Work instruction:
Please print only the top portion of the entries below, ending with the line that contains "- **Automatic Pagination**: Transparent", exactly as written.

───── Entries provided

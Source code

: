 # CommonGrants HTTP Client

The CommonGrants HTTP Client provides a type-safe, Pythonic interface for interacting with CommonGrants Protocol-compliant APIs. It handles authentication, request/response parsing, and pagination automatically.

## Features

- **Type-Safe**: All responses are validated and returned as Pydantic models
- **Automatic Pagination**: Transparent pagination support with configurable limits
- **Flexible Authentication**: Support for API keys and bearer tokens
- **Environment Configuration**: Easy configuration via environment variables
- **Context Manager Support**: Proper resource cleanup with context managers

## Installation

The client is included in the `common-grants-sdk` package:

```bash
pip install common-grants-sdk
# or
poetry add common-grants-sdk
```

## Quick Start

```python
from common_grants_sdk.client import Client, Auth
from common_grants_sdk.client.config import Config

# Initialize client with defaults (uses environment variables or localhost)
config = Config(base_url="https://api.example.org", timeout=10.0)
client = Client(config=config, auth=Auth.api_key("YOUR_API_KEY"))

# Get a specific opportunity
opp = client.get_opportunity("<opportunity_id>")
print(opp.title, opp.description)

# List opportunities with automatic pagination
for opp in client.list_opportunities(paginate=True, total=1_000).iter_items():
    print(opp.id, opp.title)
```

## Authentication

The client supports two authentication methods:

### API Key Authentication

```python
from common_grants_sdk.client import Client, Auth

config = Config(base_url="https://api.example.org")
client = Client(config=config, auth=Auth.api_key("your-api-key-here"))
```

──────────

Answer box:
Source code

: # CommonGrants HTTP Client

The CommonGrants HTTP Client provides a type-safe, Pythonic interface for interacting with CommonGrants Protocol-compliant APIs. It handles authentication, request/response parsing, and pagination automatically.

## Features

- **Type-Safe**: All responses are validated and returned as Pydantic models
- **Automatic Pagination**: Transparent pagination support with configurable limits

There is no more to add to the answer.